Sebelumnya, mari kita samakan persepsi antara ketupat dan lontong. Keduanya sama-sama berbahan dasar beras yang dimasak dalam bungkus daun. Dari bentuk fisik, perbedaannya jelas terlihat. Ketupat terbungkus dalam anyaman daun kelapa (janur) berbentuk segi empat, sementara lontong berbentuk silinder panjang dalam balutan daun pisang.
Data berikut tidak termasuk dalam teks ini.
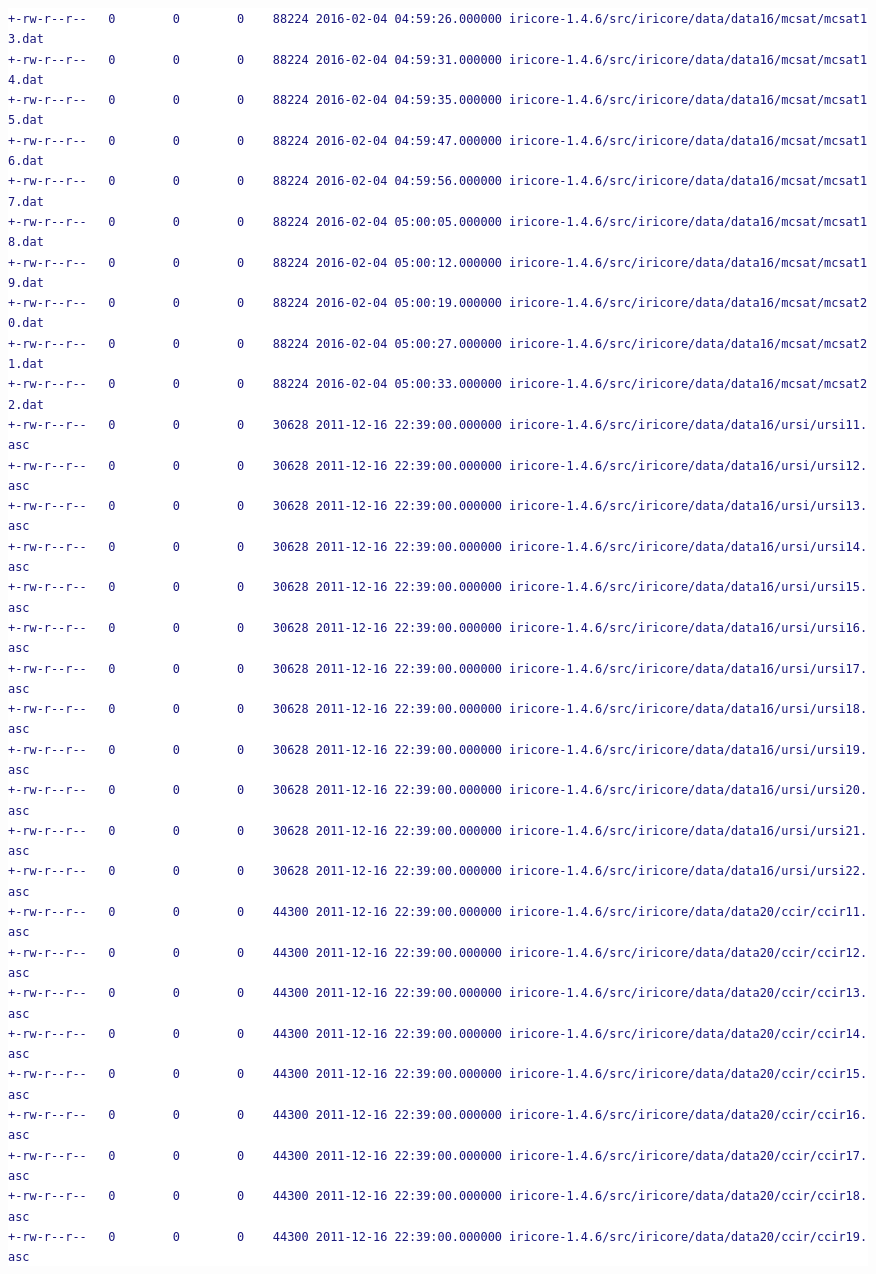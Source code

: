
 ```diff
+-rw-r--r--   0        0        0    88224 2016-02-04 04:59:26.000000 iricore-1.4.6/src/iricore/data/data16/mcsat/mcsat13.dat
+-rw-r--r--   0        0        0    88224 2016-02-04 04:59:31.000000 iricore-1.4.6/src/iricore/data/data16/mcsat/mcsat14.dat
+-rw-r--r--   0        0        0    88224 2016-02-04 04:59:35.000000 iricore-1.4.6/src/iricore/data/data16/mcsat/mcsat15.dat
+-rw-r--r--   0        0        0    88224 2016-02-04 04:59:47.000000 iricore-1.4.6/src/iricore/data/data16/mcsat/mcsat16.dat
+-rw-r--r--   0        0        0    88224 2016-02-04 04:59:56.000000 iricore-1.4.6/src/iricore/data/data16/mcsat/mcsat17.dat
+-rw-r--r--   0        0        0    88224 2016-02-04 05:00:05.000000 iricore-1.4.6/src/iricore/data/data16/mcsat/mcsat18.dat
+-rw-r--r--   0        0        0    88224 2016-02-04 05:00:12.000000 iricore-1.4.6/src/iricore/data/data16/mcsat/mcsat19.dat
+-rw-r--r--   0        0        0    88224 2016-02-04 05:00:19.000000 iricore-1.4.6/src/iricore/data/data16/mcsat/mcsat20.dat
+-rw-r--r--   0        0        0    88224 2016-02-04 05:00:27.000000 iricore-1.4.6/src/iricore/data/data16/mcsat/mcsat21.dat
+-rw-r--r--   0        0        0    88224 2016-02-04 05:00:33.000000 iricore-1.4.6/src/iricore/data/data16/mcsat/mcsat22.dat
+-rw-r--r--   0        0        0    30628 2011-12-16 22:39:00.000000 iricore-1.4.6/src/iricore/data/data16/ursi/ursi11.asc
+-rw-r--r--   0        0        0    30628 2011-12-16 22:39:00.000000 iricore-1.4.6/src/iricore/data/data16/ursi/ursi12.asc
+-rw-r--r--   0        0        0    30628 2011-12-16 22:39:00.000000 iricore-1.4.6/src/iricore/data/data16/ursi/ursi13.asc
+-rw-r--r--   0        0        0    30628 2011-12-16 22:39:00.000000 iricore-1.4.6/src/iricore/data/data16/ursi/ursi14.asc
+-rw-r--r--   0        0        0    30628 2011-12-16 22:39:00.000000 iricore-1.4.6/src/iricore/data/data16/ursi/ursi15.asc
+-rw-r--r--   0        0        0    30628 2011-12-16 22:39:00.000000 iricore-1.4.6/src/iricore/data/data16/ursi/ursi16.asc
+-rw-r--r--   0        0        0    30628 2011-12-16 22:39:00.000000 iricore-1.4.6/src/iricore/data/data16/ursi/ursi17.asc
+-rw-r--r--   0        0        0    30628 2011-12-16 22:39:00.000000 iricore-1.4.6/src/iricore/data/data16/ursi/ursi18.asc
+-rw-r--r--   0        0        0    30628 2011-12-16 22:39:00.000000 iricore-1.4.6/src/iricore/data/data16/ursi/ursi19.asc
+-rw-r--r--   0        0        0    30628 2011-12-16 22:39:00.000000 iricore-1.4.6/src/iricore/data/data16/ursi/ursi20.asc
+-rw-r--r--   0        0        0    30628 2011-12-16 22:39:00.000000 iricore-1.4.6/src/iricore/data/data16/ursi/ursi21.asc
+-rw-r--r--   0        0        0    30628 2011-12-16 22:39:00.000000 iricore-1.4.6/src/iricore/data/data16/ursi/ursi22.asc
+-rw-r--r--   0        0        0    44300 2011-12-16 22:39:00.000000 iricore-1.4.6/src/iricore/data/data20/ccir/ccir11.asc
+-rw-r--r--   0        0        0    44300 2011-12-16 22:39:00.000000 iricore-1.4.6/src/iricore/data/data20/ccir/ccir12.asc
+-rw-r--r--   0        0        0    44300 2011-12-16 22:39:00.000000 iricore-1.4.6/src/iricore/data/data20/ccir/ccir13.asc
+-rw-r--r--   0        0        0    44300 2011-12-16 22:39:00.000000 iricore-1.4.6/src/iricore/data/data20/ccir/ccir14.asc
+-rw-r--r--   0        0        0    44300 2011-12-16 22:39:00.000000 iricore-1.4.6/src/iricore/data/data20/ccir/ccir15.asc
+-rw-r--r--   0        0        0    44300 2011-12-16 22:39:00.000000 iricore-1.4.6/src/iricore/data/data20/ccir/ccir16.asc
+-rw-r--r--   0        0        0    44300 2011-12-16 22:39:00.000000 iricore-1.4.6/src/iricore/data/data20/ccir/ccir17.asc
+-rw-r--r--   0        0        0    44300 2011-12-16 22:39:00.000000 iricore-1.4.6/src/iricore/data/data20/ccir/ccir18.asc
+-rw-r--r--   0        0        0    44300 2011-12-16 22:39:00.000000 iricore-1.4.6/src/iricore/data/data20/ccir/ccir19.asc
```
Karena dibungkus dengan daun pisang ini pula biasanya lontong memiliki aroma yang lebih kuat dibandingkan ketupat. Belum lagi beras yang digunakan untuk mengisinya pun biasanya sudah diaron terlebih dahulu menjadi beras setengah matang. Sementara ketupat umumnya menggunakan beras atau kadang ketan, tanpa perlakuan sebelumnya.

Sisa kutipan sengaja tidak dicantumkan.